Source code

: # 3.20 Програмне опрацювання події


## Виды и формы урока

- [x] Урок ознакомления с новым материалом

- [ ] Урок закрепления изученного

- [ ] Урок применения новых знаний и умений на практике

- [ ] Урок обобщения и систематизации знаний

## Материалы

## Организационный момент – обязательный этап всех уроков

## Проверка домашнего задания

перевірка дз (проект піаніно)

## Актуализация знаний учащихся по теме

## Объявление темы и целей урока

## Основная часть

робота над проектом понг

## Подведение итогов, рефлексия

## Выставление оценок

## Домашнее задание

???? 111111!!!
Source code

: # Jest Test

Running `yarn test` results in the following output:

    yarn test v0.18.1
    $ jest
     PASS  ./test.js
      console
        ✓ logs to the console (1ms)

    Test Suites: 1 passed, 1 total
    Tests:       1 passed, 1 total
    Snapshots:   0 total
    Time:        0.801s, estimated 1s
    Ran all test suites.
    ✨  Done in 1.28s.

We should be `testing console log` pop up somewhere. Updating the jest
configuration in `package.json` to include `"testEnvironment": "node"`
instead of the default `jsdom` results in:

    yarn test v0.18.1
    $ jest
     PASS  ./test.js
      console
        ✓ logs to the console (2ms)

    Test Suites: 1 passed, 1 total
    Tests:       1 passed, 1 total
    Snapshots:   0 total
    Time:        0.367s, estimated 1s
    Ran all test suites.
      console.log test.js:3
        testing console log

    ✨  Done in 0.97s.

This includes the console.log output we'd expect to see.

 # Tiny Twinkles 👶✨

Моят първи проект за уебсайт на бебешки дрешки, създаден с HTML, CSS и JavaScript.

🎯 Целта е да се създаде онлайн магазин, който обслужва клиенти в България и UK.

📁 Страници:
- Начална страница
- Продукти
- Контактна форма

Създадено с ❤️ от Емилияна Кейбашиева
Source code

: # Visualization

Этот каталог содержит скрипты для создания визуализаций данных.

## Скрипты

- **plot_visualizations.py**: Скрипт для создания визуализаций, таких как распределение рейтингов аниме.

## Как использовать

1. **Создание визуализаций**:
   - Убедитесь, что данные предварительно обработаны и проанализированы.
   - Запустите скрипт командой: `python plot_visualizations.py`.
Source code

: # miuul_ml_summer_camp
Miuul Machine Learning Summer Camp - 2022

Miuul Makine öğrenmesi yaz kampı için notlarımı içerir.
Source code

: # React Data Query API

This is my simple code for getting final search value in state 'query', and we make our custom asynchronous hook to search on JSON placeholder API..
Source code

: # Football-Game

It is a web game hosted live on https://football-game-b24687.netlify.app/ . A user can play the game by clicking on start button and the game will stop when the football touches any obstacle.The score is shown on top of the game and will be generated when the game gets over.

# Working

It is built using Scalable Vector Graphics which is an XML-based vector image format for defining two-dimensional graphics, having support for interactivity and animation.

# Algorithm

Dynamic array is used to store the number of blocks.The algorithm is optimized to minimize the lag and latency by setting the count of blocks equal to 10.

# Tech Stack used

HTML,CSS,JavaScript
○ ○ ○ ○ ○
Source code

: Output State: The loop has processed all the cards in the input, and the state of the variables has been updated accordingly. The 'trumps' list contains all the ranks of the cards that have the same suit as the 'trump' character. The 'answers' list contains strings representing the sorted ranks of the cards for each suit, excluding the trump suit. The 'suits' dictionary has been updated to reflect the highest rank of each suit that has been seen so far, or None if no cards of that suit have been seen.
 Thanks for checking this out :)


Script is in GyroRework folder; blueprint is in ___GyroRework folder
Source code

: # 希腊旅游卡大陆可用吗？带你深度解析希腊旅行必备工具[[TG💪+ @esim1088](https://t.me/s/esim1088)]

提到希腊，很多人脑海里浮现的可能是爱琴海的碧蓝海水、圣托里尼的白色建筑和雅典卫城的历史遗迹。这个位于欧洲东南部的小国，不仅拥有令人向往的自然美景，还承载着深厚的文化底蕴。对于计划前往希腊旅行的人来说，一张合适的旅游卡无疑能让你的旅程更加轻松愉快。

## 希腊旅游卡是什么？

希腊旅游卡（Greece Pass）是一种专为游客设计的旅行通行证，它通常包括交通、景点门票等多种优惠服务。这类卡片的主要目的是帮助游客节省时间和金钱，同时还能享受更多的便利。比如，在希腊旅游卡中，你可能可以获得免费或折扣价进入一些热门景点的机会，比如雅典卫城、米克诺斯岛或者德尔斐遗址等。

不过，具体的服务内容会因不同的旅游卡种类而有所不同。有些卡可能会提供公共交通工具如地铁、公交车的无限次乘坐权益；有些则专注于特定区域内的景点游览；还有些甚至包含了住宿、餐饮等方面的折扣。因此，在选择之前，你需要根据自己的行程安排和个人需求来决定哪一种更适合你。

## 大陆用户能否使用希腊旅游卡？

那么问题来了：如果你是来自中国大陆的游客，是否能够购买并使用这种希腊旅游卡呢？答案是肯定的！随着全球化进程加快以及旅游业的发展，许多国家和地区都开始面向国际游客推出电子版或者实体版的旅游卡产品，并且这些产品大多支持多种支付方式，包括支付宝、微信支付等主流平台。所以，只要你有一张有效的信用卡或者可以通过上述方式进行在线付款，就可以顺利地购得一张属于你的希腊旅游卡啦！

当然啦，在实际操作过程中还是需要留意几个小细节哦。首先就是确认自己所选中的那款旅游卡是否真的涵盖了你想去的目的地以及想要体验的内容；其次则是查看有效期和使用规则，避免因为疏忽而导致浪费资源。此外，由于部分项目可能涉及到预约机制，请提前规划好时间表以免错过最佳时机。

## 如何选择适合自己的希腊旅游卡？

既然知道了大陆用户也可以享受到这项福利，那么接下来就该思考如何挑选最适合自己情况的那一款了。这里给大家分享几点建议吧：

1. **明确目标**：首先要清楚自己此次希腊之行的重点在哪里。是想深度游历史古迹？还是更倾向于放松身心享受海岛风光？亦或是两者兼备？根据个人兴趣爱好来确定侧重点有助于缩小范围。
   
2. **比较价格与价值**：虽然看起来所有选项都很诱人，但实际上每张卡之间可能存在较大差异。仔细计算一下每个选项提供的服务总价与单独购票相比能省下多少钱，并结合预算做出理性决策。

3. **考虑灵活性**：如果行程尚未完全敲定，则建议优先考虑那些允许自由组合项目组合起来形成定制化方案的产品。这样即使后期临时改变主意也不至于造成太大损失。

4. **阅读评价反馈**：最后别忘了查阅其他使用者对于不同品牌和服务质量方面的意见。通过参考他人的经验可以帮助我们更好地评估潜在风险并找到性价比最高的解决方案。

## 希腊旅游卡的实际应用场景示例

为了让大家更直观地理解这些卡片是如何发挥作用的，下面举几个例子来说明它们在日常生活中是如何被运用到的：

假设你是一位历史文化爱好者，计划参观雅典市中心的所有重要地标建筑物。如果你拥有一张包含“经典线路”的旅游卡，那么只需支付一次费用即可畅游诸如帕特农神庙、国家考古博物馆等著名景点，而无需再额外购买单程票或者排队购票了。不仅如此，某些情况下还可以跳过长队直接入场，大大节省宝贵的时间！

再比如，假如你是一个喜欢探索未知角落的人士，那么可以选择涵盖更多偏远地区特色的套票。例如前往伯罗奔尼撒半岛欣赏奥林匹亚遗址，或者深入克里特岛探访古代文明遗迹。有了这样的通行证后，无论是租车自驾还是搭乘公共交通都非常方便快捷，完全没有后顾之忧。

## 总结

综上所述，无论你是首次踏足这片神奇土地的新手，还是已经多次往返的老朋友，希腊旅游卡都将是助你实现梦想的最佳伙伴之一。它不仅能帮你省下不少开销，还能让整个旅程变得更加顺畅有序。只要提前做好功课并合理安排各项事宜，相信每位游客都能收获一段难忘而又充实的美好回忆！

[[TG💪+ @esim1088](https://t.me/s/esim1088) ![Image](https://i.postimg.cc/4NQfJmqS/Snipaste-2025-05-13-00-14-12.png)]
○ ○ ○ ○ ○
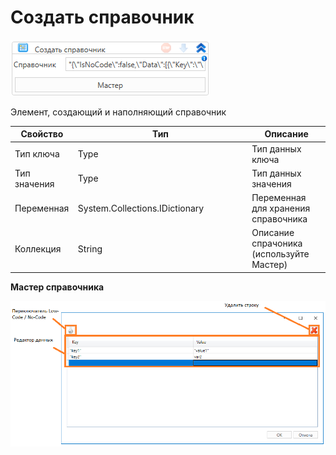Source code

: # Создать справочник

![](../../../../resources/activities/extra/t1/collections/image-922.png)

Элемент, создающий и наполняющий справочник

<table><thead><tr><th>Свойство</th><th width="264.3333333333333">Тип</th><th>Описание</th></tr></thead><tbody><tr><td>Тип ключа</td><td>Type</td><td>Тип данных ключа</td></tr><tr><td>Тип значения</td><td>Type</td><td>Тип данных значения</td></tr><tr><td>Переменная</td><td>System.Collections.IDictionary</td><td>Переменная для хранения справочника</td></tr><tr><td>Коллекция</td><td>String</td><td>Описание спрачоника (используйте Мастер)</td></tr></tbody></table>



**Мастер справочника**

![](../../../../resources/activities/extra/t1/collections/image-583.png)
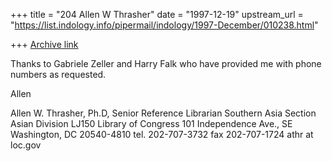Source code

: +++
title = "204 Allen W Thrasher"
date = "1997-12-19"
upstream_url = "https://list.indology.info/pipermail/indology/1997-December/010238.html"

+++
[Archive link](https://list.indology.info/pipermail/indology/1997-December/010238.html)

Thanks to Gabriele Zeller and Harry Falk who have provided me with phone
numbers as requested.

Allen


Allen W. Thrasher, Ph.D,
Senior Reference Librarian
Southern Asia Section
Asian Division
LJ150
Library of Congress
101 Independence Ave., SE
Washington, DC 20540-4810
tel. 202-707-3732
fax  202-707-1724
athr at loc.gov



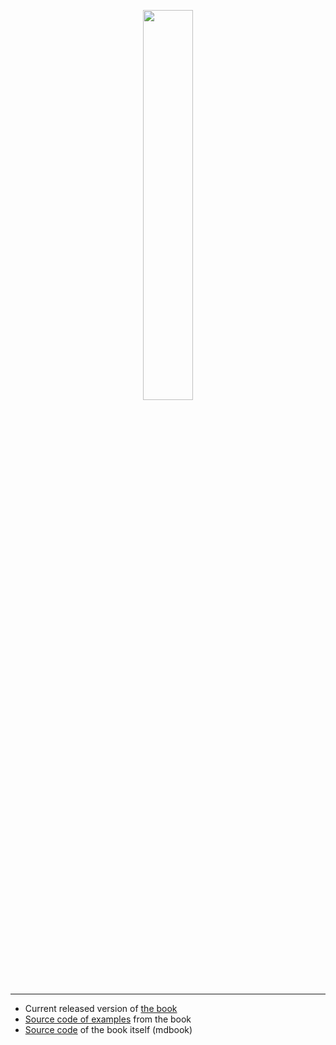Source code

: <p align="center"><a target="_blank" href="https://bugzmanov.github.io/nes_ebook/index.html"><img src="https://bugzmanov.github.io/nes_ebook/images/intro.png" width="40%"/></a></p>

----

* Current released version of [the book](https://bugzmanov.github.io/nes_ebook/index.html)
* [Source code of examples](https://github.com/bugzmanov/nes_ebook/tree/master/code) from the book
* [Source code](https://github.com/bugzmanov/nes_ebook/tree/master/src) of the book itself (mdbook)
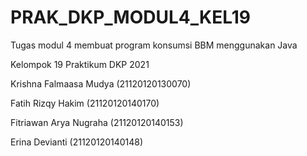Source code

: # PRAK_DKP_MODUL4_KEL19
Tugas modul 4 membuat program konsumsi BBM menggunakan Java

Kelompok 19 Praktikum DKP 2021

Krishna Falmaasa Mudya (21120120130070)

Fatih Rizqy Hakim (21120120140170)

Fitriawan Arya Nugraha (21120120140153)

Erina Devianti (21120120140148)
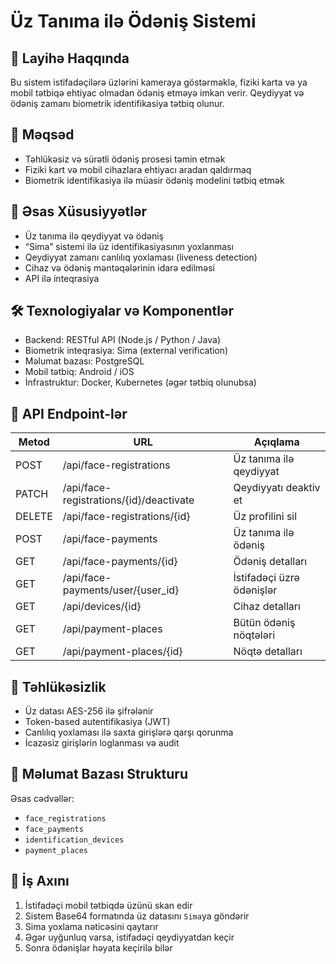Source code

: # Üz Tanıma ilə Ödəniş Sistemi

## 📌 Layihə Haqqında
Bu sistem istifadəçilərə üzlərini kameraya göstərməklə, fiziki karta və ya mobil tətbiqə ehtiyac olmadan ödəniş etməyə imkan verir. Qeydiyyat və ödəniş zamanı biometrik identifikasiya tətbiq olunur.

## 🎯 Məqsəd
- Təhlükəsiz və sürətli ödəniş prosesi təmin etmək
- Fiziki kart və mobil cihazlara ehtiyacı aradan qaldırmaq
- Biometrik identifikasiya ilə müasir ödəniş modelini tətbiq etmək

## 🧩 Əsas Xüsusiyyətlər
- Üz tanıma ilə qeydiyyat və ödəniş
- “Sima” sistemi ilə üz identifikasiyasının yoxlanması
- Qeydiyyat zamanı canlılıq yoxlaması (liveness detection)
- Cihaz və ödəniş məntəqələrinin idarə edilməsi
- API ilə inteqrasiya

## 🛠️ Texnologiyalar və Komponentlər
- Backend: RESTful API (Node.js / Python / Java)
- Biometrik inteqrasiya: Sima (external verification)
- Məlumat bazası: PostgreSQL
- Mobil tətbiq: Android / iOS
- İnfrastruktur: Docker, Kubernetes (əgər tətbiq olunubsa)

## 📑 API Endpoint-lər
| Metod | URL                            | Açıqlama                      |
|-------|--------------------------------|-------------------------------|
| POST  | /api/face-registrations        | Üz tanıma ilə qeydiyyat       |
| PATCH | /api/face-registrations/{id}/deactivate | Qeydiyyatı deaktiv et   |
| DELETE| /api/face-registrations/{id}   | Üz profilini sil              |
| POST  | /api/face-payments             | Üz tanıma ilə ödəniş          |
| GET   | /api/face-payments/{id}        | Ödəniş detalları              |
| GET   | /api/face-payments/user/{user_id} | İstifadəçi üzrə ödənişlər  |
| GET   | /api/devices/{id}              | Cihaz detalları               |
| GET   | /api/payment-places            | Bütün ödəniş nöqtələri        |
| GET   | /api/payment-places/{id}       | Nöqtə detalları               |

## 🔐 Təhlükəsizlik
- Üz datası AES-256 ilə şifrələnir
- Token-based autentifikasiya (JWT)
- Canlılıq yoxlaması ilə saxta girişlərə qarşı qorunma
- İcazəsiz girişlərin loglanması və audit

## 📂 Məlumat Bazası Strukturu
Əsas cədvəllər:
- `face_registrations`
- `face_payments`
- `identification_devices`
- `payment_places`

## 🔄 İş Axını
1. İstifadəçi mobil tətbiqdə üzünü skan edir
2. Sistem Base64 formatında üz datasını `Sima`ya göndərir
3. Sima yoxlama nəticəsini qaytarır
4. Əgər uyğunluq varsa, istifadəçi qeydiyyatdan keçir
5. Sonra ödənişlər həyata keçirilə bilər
○ ○ ○ ○ ○
Action item:
Would you please write out, exactly and with no other lines, the stretch of the listing above from the line containing "- Token-based autentifikasiya (JWT)" through the line containing "1. İstifadəçi mobil tətbiqdə üzünü skan edir"?

Output for this exercise:
- Token-based autentifikasiya (JWT)
- Canlılıq yoxlaması ilə saxta girişlərə qarşı qorunma
- İcazəsiz girişlərin loglanması və audit

## 📂 Məlumat Bazası Strukturu
Əsas cədvəllər:
- `face_registrations`
- `face_payments`
- `identification_devices`
- `payment_places`

## 🔄 İş Axını
1. İstifadəçi mobil tətbiqdə üzünü skan edir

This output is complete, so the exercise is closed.